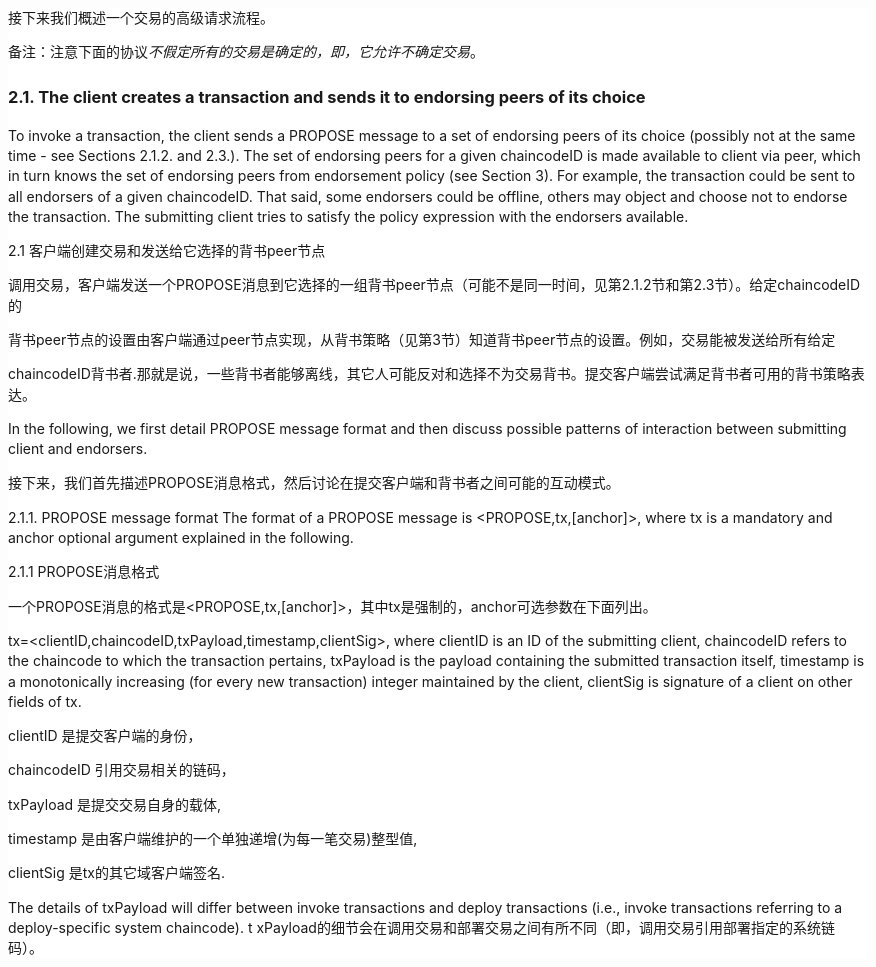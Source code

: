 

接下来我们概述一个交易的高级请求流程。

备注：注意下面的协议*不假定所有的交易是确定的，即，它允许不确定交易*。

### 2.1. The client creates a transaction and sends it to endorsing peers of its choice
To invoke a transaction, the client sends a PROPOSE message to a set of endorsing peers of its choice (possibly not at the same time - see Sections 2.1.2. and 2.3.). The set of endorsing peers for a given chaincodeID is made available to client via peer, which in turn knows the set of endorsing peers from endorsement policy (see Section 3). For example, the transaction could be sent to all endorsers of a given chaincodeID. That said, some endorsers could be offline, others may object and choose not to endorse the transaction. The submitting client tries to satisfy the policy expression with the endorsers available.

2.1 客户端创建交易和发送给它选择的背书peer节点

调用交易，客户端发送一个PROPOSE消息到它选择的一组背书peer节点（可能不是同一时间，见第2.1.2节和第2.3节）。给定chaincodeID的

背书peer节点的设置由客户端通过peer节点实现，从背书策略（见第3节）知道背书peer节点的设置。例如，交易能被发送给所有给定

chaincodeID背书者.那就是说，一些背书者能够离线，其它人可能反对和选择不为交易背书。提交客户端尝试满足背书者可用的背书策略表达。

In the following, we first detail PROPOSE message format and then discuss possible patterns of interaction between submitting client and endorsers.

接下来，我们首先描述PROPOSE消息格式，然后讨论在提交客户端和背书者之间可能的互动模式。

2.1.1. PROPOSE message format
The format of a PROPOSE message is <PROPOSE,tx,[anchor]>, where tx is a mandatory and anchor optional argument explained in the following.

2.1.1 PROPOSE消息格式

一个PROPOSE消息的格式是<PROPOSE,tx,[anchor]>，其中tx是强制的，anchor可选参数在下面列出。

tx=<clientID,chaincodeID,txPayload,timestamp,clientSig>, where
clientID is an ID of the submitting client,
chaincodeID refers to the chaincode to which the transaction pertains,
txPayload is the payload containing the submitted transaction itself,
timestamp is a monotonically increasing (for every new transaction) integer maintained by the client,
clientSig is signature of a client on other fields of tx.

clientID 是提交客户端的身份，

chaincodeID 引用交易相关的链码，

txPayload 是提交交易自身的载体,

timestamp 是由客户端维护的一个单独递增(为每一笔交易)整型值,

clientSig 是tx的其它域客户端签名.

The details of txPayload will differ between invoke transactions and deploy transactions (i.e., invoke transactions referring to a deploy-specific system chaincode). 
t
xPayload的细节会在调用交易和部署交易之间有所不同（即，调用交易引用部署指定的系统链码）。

######

**What to work on**
In the listing above, find the line containing "一个PROPOSE消息的格式" and the line containing "txPayload is the", then retype both and every line between them exactly, with nothing else.

**Completed exercise**
一个PROPOSE消息的格式是<PROPOSE,tx,[anchor]>，其中tx是强制的，anchor可选参数在下面列出。

tx=<clientID,chaincodeID,txPayload,timestamp,clientSig>, where
clientID is an ID of the submitting client,
chaincodeID refers to the chaincode to which the transaction pertains,
txPayload is the payload containing the submitted transaction itself,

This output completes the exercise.